WORK TO BE COMPLETED. Your task is to extract every entry that follows word for word while excluding the pictures.
★ ★ ★ ★ ★
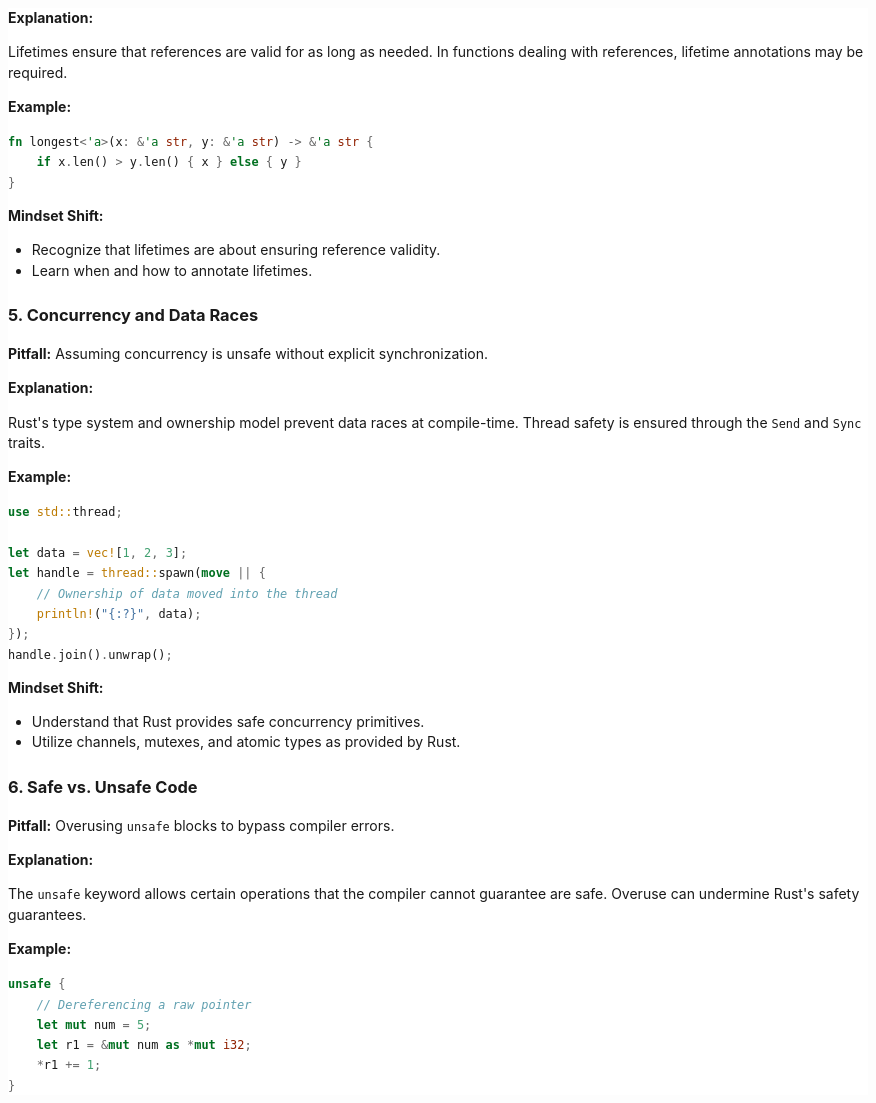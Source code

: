**Explanation:**

Lifetimes ensure that references are valid for as long as needed. In functions dealing with references, lifetime annotations may be required.

**Example:**

```rust
fn longest<'a>(x: &'a str, y: &'a str) -> &'a str {
    if x.len() > y.len() { x } else { y }
}
```

**Mindset Shift:**

- Recognize that lifetimes are about ensuring reference validity.
- Learn when and how to annotate lifetimes.

### 5. Concurrency and Data Races

**Pitfall:** Assuming concurrency is unsafe without explicit synchronization.

**Explanation:**

Rust's type system and ownership model prevent data races at compile-time. Thread safety is ensured through the `Send` and `Sync` traits.

**Example:**

```rust
use std::thread;

let data = vec![1, 2, 3];
let handle = thread::spawn(move || {
    // Ownership of data moved into the thread
    println!("{:?}", data);
});
handle.join().unwrap();
```

**Mindset Shift:**

- Understand that Rust provides safe concurrency primitives.
- Utilize channels, mutexes, and atomic types as provided by Rust.

### 6. Safe vs. Unsafe Code

**Pitfall:** Overusing `unsafe` blocks to bypass compiler errors.

**Explanation:**

The `unsafe` keyword allows certain operations that the compiler cannot guarantee are safe. Overuse can undermine Rust's safety guarantees.

**Example:**

```rust
unsafe {
    // Dereferencing a raw pointer
    let mut num = 5;
    let r1 = &mut num as *mut i32;
    *r1 += 1;
}
```
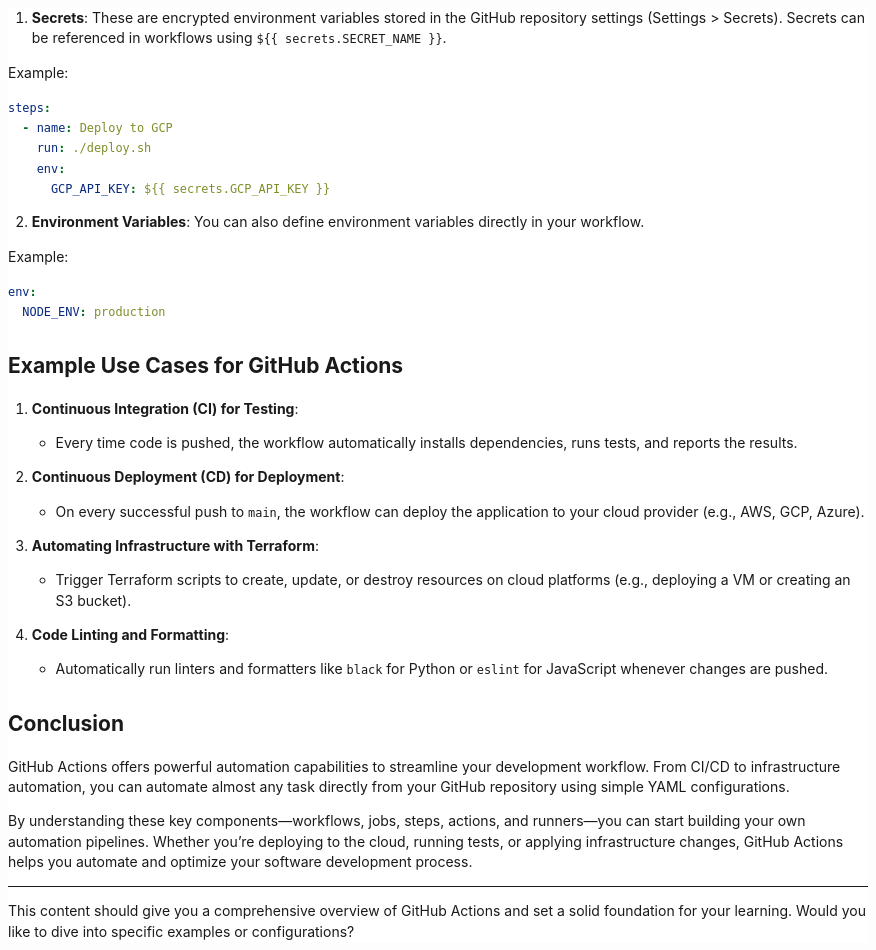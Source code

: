 1. **Secrets**: These are encrypted environment variables stored in the GitHub repository settings (Settings > Secrets). Secrets can be referenced in workflows using `${{ secrets.SECRET_NAME }}`.

Example:
```yaml
steps:
  - name: Deploy to GCP
    run: ./deploy.sh
    env:
      GCP_API_KEY: ${{ secrets.GCP_API_KEY }}
```

2. **Environment Variables**: You can also define environment variables directly in your workflow.

Example:
```yaml
env:
  NODE_ENV: production
```

## Example Use Cases for GitHub Actions

1. **Continuous Integration (CI) for Testing**:
   - Every time code is pushed, the workflow automatically installs dependencies, runs tests, and reports the results.

2. **Continuous Deployment (CD) for Deployment**:
   - On every successful push to `main`, the workflow can deploy the application to your cloud provider (e.g., AWS, GCP, Azure).

3. **Automating Infrastructure with Terraform**:
   - Trigger Terraform scripts to create, update, or destroy resources on cloud platforms (e.g., deploying a VM or creating an S3 bucket).

4. **Code Linting and Formatting**:
   - Automatically run linters and formatters like `black` for Python or `eslint` for JavaScript whenever changes are pushed.

## Conclusion

GitHub Actions offers powerful automation capabilities to streamline your development workflow. From CI/CD to infrastructure automation, you can automate almost any task directly from your GitHub repository using simple YAML configurations.

By understanding these key components—workflows, jobs, steps, actions, and runners—you can start building your own automation pipelines. Whether you’re deploying to the cloud, running tests, or applying infrastructure changes, GitHub Actions helps you automate and optimize your software development process.

---

This content should give you a comprehensive overview of GitHub Actions and set a solid foundation for your learning. Would you like to dive into specific examples or configurations?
★ ★ ★ ★ ★
OUTPUT OF THE TASK.
Source code

:**Explanation:**

Lifetimes ensure that references are valid for as long as needed. In functions dealing with references, lifetime annotations may be required.

**Example:**

```rust
fn longest<'a>(x: &'a str, y: &'a str) -> &'a str {
    if x.len() > y.len() { x } else { y }
}
```

**Mindset Shift:**

- Recognize that lifetimes are about ensuring reference validity.
- Learn when and how to annotate lifetimes.

### 5. Concurrency and Data Races

**Pitfall:** Assuming concurrency is unsafe without explicit synchronization.

**Explanation:**

Rust's type system and ownership model prevent data races at compile-time. Thread safety is ensured through the `Send` and `Sync` traits.

**Example:**

```rust
use std::thread;

let data = vec![1, 2, 3];
let handle = thread::spawn(move || {
    // Ownership of data moved into the thread
    println!("{:?}", data);
});
handle.join().unwrap();
```

**Mindset Shift:**

- Understand that Rust provides safe concurrency primitives.
- Utilize channels, mutexes, and atomic types as provided by Rust.

### 6. Safe vs. Unsafe Code

**Pitfall:** Overusing `unsafe` blocks to bypass compiler errors.

**Explanation:**

The `unsafe` keyword allows certain operations that the compiler cannot guarantee are safe. Overuse can undermine Rust's safety guarantees.

**Example:**

```rust
unsafe {
    // Dereferencing a raw pointer
    let mut num = 5;
    let r1 = &mut num as *mut i32;
    *r1 += 1;
}
```
Source code

: 1. **Secrets**: These are encrypted environment variables stored in the GitHub repository settings (Settings > Secrets). Secrets can be referenced in workflows using `${{ secrets.SECRET_NAME }}`.

Example:
```yaml
steps:
  - name: Deploy to GCP
    run: ./deploy.sh
    env:
      GCP_API_KEY: ${{ secrets.GCP_API_KEY }}
```

2. **Environment Variables**: You can also define environment variables directly in your workflow.

Example:
```yaml
env:
  NODE_ENV: production
```

## Example Use Cases for GitHub Actions

1. **Continuous Integration (CI) for Testing**:
   - Every time code is pushed, the workflow automatically installs dependencies, runs tests, and reports the results.

2. **Continuous Deployment (CD) for Deployment**:
   - On every successful push to `main`, the workflow can deploy the application to your cloud provider (e.g., AWS, GCP, Azure).

3. **Automating Infrastructure with Terraform**:
   - Trigger Terraform scripts to create, update, or destroy resources on cloud platforms (e.g., deploying a VM or creating an S3 bucket).

4. **Code Linting and Formatting**:
   - Automatically run linters and formatters like `black` for Python or `eslint` for JavaScript whenever changes are pushed.

## Conclusion

GitHub Actions offers powerful automation capabilities to streamline your development workflow. From CI/CD to infrastructure automation, you can automate almost any task directly from your GitHub repository using simple YAML configurations.

By understanding these key components—workflows, jobs, steps, actions, and runners—you can start building your own automation pipelines. Whether you’re deploying to the cloud, running tests, or applying infrastructure changes, GitHub Actions helps you automate and optimize your software development process.

---

This content should give you a comprehensive overview of GitHub Actions and set a solid foundation for your learning. Would you like to dive into specific examples or configurations?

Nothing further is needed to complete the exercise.